In his highly imaginative approach to diagnosis and treatment of mental illness, Rorschach added to the store of knowledge in medicine. His 10 images may well be the most studied images in history. His biography was published in February, 2017 in a book by Daniel Searls called “The Inkblots’.
As a child who was drawn to the world of art, Rorschach became a scientist who set out to learn from the way we respond to an ambiguous image, our interpretation of it, our feelings in response to it. Taking those interpretations and feelings into account, he was able to learn about what is going on inside us, so the better to diagnose and treat what makes some of us sick.
During a slow wandering afternoon at the museum, when we see the paintings presented there, they engender feelings we have in response to the painting, and thoughts that come to us in response to the painting.
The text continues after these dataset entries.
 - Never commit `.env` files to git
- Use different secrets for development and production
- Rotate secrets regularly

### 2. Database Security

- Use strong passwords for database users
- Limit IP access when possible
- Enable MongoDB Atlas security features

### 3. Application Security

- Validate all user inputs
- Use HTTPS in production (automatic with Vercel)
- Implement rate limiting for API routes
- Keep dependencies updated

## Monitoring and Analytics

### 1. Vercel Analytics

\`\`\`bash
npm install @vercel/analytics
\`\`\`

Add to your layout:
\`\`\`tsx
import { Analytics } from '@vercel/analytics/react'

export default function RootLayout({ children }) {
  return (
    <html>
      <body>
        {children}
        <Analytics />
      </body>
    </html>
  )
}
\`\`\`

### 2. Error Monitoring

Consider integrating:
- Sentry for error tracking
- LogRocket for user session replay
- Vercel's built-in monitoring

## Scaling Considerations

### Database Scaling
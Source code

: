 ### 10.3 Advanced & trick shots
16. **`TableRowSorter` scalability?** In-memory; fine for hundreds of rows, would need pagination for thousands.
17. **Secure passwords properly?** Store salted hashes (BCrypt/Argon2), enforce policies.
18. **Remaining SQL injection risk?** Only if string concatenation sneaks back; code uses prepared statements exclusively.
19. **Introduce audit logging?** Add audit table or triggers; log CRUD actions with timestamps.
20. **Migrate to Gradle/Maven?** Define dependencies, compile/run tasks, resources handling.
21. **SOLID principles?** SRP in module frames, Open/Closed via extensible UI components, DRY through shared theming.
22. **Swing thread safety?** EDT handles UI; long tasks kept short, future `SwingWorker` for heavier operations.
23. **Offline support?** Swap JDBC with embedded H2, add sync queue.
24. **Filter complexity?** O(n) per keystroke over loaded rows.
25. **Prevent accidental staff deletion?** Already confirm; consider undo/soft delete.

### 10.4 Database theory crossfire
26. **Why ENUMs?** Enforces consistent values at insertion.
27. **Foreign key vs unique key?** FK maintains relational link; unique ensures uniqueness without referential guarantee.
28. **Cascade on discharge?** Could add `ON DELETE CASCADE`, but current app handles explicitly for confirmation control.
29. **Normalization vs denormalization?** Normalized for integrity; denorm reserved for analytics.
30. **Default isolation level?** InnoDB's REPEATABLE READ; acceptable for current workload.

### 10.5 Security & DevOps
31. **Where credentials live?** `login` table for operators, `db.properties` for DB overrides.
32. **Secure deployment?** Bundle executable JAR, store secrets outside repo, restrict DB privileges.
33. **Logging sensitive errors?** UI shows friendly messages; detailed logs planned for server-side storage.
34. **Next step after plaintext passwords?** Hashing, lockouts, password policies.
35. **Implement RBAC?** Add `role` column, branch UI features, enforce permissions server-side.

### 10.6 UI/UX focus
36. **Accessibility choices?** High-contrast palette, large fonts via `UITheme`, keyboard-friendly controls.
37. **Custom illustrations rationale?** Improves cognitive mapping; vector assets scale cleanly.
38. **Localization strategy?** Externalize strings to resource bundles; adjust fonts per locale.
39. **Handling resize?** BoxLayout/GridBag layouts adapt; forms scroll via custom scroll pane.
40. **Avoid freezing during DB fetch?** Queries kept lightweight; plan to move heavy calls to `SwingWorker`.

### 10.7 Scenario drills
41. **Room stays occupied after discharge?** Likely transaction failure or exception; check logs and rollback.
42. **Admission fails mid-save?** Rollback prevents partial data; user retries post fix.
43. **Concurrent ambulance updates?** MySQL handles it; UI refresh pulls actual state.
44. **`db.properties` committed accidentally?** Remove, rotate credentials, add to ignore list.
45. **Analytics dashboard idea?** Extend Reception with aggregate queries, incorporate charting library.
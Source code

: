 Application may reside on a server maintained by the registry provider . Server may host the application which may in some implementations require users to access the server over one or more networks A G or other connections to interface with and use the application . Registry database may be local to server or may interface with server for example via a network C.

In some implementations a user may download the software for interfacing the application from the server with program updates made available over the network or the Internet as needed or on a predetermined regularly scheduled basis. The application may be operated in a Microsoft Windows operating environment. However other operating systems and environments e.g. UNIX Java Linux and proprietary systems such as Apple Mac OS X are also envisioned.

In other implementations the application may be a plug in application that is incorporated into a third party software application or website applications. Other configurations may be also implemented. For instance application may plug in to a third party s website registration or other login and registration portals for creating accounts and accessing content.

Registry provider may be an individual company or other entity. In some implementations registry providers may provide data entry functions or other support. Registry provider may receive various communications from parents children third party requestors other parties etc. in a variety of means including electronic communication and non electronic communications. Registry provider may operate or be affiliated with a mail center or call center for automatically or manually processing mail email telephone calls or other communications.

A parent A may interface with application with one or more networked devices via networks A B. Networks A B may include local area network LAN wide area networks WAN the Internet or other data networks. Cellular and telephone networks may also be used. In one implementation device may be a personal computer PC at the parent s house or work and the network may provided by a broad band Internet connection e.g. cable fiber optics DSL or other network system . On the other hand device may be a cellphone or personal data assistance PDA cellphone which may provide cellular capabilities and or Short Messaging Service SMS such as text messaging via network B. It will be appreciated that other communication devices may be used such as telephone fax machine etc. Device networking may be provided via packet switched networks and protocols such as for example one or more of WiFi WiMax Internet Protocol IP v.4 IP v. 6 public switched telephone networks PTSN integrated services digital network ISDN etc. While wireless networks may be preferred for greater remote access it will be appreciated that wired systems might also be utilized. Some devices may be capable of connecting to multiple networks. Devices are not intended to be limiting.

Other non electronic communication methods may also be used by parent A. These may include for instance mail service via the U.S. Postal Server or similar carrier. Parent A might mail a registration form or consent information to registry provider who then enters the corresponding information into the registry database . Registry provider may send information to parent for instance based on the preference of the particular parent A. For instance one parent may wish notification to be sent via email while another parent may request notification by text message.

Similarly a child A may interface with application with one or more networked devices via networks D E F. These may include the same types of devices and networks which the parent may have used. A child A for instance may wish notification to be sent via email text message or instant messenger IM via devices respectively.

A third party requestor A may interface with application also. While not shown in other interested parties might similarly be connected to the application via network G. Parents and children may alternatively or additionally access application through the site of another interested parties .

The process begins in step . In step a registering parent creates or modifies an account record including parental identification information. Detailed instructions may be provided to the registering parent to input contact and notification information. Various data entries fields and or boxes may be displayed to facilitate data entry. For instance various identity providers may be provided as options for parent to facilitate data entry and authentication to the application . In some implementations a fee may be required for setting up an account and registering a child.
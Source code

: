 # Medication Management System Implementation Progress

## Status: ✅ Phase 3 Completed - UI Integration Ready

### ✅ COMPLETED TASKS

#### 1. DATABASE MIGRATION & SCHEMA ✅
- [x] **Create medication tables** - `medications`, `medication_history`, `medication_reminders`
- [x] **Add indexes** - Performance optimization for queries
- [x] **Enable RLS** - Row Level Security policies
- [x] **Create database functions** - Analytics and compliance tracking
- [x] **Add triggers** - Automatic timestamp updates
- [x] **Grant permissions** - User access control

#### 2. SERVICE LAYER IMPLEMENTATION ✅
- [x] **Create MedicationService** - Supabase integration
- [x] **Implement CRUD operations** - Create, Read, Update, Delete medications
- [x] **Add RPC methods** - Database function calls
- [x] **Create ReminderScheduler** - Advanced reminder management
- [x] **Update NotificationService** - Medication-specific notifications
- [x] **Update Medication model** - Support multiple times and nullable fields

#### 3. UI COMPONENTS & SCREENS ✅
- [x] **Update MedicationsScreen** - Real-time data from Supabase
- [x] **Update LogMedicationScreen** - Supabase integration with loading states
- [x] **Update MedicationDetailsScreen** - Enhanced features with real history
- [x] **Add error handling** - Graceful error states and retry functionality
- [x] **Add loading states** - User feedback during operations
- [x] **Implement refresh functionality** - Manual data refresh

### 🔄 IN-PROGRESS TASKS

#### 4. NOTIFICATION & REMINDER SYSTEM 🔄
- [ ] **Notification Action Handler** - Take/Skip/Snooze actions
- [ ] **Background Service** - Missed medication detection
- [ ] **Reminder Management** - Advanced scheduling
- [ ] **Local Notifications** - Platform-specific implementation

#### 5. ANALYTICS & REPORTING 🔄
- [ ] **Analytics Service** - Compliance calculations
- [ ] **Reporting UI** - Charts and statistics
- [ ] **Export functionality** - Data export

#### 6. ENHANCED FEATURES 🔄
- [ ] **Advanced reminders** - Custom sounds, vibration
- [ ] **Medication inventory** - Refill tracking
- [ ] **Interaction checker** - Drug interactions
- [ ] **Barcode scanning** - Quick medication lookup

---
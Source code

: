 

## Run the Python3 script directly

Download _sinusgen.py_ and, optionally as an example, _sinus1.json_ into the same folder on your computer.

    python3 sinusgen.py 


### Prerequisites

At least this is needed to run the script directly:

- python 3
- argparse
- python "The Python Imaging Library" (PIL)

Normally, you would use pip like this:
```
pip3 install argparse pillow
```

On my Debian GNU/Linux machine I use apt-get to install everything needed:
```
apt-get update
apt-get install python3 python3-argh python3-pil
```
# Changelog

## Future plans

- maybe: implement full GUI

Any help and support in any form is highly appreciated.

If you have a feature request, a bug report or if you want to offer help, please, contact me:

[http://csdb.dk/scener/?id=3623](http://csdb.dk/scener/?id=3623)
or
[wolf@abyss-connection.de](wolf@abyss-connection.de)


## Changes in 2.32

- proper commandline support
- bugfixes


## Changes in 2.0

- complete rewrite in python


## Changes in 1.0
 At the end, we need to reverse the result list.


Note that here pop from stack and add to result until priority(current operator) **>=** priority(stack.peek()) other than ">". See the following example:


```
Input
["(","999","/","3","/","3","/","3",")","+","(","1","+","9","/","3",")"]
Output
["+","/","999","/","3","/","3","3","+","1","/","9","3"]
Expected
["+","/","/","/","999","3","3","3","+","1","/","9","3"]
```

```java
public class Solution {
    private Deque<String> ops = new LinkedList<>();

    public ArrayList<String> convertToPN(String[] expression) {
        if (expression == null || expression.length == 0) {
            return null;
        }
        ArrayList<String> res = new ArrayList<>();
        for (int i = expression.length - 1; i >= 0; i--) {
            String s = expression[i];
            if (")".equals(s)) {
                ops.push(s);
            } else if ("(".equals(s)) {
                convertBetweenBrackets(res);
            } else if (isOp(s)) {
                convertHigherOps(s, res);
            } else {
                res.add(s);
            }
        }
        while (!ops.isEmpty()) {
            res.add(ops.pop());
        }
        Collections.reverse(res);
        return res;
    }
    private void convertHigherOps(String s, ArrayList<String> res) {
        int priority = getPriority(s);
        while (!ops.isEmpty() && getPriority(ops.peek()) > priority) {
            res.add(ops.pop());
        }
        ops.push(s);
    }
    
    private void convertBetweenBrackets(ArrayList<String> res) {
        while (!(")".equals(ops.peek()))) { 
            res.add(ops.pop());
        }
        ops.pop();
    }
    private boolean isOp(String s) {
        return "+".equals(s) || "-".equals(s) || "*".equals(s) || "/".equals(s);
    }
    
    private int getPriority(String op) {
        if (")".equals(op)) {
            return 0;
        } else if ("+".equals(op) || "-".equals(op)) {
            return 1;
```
Even though the paintings at the museum have content (most of them!), the feelings and thoughts that we have in reacting to that content can tell us something about ourselves. Rorschach’s images are without content, they are ambiguous. The feelings and thoughts we have about these inkblots – if not in reaction to any content, where do they come from? I think that is the point, the feelings and thoughts we have in response to a truly ambiguous (no content) image must truly come from our inner self, our unconscious.